Surtout, les scientifiques se perdent encore en conjecture pour comprendre pourquoi l’Antarctique a connu une période aussi longue de croissance de sa banquise. "Il y a une multitude de facteurs qui sont probablement à l’œuvre - comme le trou dans l’ozone, des vents très forts et froids qui ont protégé l’Antarctique, ou encore le courant marin El Nino -, mais on ne sait pas s’il y en a un qui une influence plus importante que les autres", explique Pierre Rampal , le spécialiste de glaciologie . Il se peut donc aussi qu’un des éléments de ce cocktail qui a protégé la banquise de l’Antarctique ne fasse plus effet.

Mais si la tendance venait à se confirmer, les conséquences de la fonte de la banquise de l'Antarctique "pourrait se révéler plus importante à long terme sur le climat à l’échelle mondiale que celle en Arctique", affirme Pierre Rampal . La glace qui fond à cet endroit du globe contribue à former et influencer les courants marins partout dans le monde, qui ont, eux, un effet direct sur les températures à la surface. En Arctique, la fonte joue davantage sur les niveaux des océans. La raison   ? La banquise en Arctique tient plus longtemps, ce qui fait que l'eau gelée désalinise et lorsqu'elle redevient liquide, elle est presque douce "ce qui, en se mélangeant à l'eau de mer salé, a un effet sur le niveau de la mer", précise Pierre Rampal. La banquise en Antarctique se forme et fond, en partie, à chaque saison, et l'eau gelé reste donc salée. Lors du dégel, cette eau – plus dense – descend vers les fonds marins où elle influence les courants.

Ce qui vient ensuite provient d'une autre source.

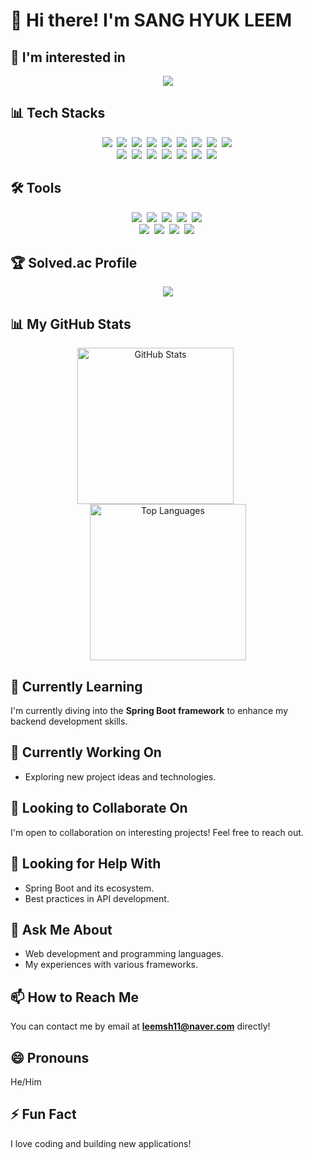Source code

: # 👋 Hi there! I'm **SANG HYUK LEEM**

## 🌟 I'm interested in
<div align="center">
  <img src ="https://skillicons.dev/icons?i=aws,spring,mysql,java,docker,django&perline=6" />
</div>

## 📊 Tech Stacks
<div align="center">
  <img src="https://img.shields.io/badge/HTML-%23E34F26.svg?style=for-the-badge&logo=html5&logoColor=white" />&nbsp
  <img src="https://img.shields.io/badge/CSS-%231572B6.svg?style=for-the-badge&logo=css3&logoColor=white" />&nbsp
  <img src="https://img.shields.io/badge/JavaScript-%23F7DF1E.svg?style=for-the-badge&logo=javascript&logoColor=black" />&nbsp
  <img src="https://img.shields.io/badge/Vue.js-%234FC08D.svg?style=for-the-badge&logo=vue.js&logoColor=white" />&nbsp
  <img src="https://img.shields.io/badge/Python-%233B73B6.svg?style=for-the-badge&logo=python&logoColor=white" />&nbsp
  <img src="https://img.shields.io/badge/C-%2300599C.svg?style=for-the-badge&logo=c&logoColor=white" />&nbsp
  <img src="https://img.shields.io/badge/C%2B%2B-%2300599C.svg?style=for-the-badge&logo=cplusplus&logoColor=white" />&nbsp
  <img src="https://img.shields.io/badge/Java-007396.svg?&style=for-the-badge&logo=Java&logoColor=white" />&nbsp
  <img src="https://img.shields.io/badge/Hadoop-%23412035.svg?style=for-the-badge&logo=apachehadoop&logoColor=white" />&nbsp
  <br>
  <img src="https://img.shields.io/badge/Spring%20Boot-%236DB33F.svg?style=for-the-badge&logo=spring&logoColor=white" />&nbsp
  <img src="https://img.shields.io/badge/MySQL-%234479A1.svg?style=for-the-badge&logo=mysql&logoColor=white" />&nbsp
  <img src="https://img.shields.io/badge/AWS-%23232F3E.svg?style=for-the-badge&logo=amazonaws&logoColor=white" />&nbsp
  <img src="https://img.shields.io/badge/JWT-%23223C55.svg?style=for-the-badge&logo=json-web-tokens&logoColor=white" />&nbsp
  <img src="https://img.shields.io/badge/Amazon%20EC2-FF9900.svg?style=for-the-badge&logo=amazon-ec2&logoColor=white" />&nbsp
  <img src="https://img.shields.io/badge/Amazon%20RDS-527FFF.svg?style=for-the-badge&logo=amazonrds&logoColor=white" />&nbsp
  <img src="https://img.shields.io/badge/Amazon%20S3-569A31.svg?style=for-the-badge&logo=amazons3&logoColor=white" />&nbsp
</div>

## 🛠 Tools
<div align="center">
  <img src="https://img.shields.io/badge/GitHub-%23181717.svg?style=for-the-badge&logo=github&logoColor=white" />&nbsp
  <img src="https://img.shields.io/badge/Git-%23F05032.svg?style=for-the-badge&logo=git&logoColor=white" />&nbsp
  <img src="https://img.shields.io/badge/Notion-%23000000.svg?style=for-the-badge&logo=notion&logoColor=white" />&nbsp
  <img src="https://img.shields.io/badge/IntelliJ%20IDEA-%230A2B5D.svg?style=for-the-badge&logo=intellijidea&logoColor=white" />&nbsp
  <img src="https://img.shields.io/badge/Discord-%233F0E62.svg?style=for-the-badge&logo=discord&logoColor=white" />&nbsp
  <br>
  <img src="https://img.shields.io/badge/Zoom-%234A9BC5.svg?style=for-the-badge&logo=zoom&logoColor=white" />&nbsp
  <img src="https://img.shields.io/badge/Visual%20Studio%20Code-%23066EAA.svg?style=for-the-badge&logo=visualstudiocode&logoColor=white" />&nbsp
  <img src="https://img.shields.io/badge/Linux-%2300BEB3.svg?style=for-the-badge&logo=linux&logoColor=white" />&nbsp
  <img src="https://img.shields.io/badge/Windows-%23006EB0.svg?style=for-the-badge&logo=windows&logoColor=white" />&nbsp
</div>

## 🏆 Solved.ac Profile
<p align=center><a target="_blank" href="https://solved.ac/profile/leemsh11"><img src="https://github-readme-solvedac-hyp3rflow.vercel.app/api/?handle=leemsh11"></a></p>

## 📊 My GitHub Stats
<div align="center">
  <img src="https://github-readme-stats.vercel.app/api?username=leemsh&show_icons=true&theme=radical" alt="GitHub Stats" height="250" />
  <span style="margin: 0 20px;"></span> <!-- 간격을 위한 스팬 태그 -->
  <img src="https://github-readme-stats.vercel.app/api/top-langs/?username=leemsh" alt="Top Languages" height="250" />
</div>

## 🌱 Currently Learning
I'm currently diving into the **Spring Boot framework** to enhance my backend development skills.

## 🔭 Currently Working On
- Exploring new project ideas and technologies.

## 👯 Looking to Collaborate On
I'm open to collaboration on interesting projects! Feel free to reach out.

## 🤔 Looking for Help With
- Spring Boot and its ecosystem.
- Best practices in API development.

## 💬 Ask Me About
- Web development and programming languages.
- My experiences with various frameworks.

## 📫 How to Reach Me
You can contact me by email at **leemsh11@naver.com** directly!

## 😄 Pronouns
He/Him

## ⚡ Fun Fact
I love coding and building new applications!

Si cette pompe, qui nourrit les courants, venaient à déverser beaucoup plus d’eau sous l’effet d’une fonte rapide de la banquise, cela modifierait toute la dynamique des courants marins et accentuerait les changements climatiques. "Mais c’est un processus qui peut prendre plusieurs siècles", souligne Nicolas Jourdain, le spécialiste de l’Antarctique au CNRS . En attendant de savoir si les enfants de nos petits enfants vont être victimes de la fonte de la banquise de l’Antarctique, il y des populations qui doivent en sentir déjà les effets : les manchots, les baleines, et nombre d’autres espèces.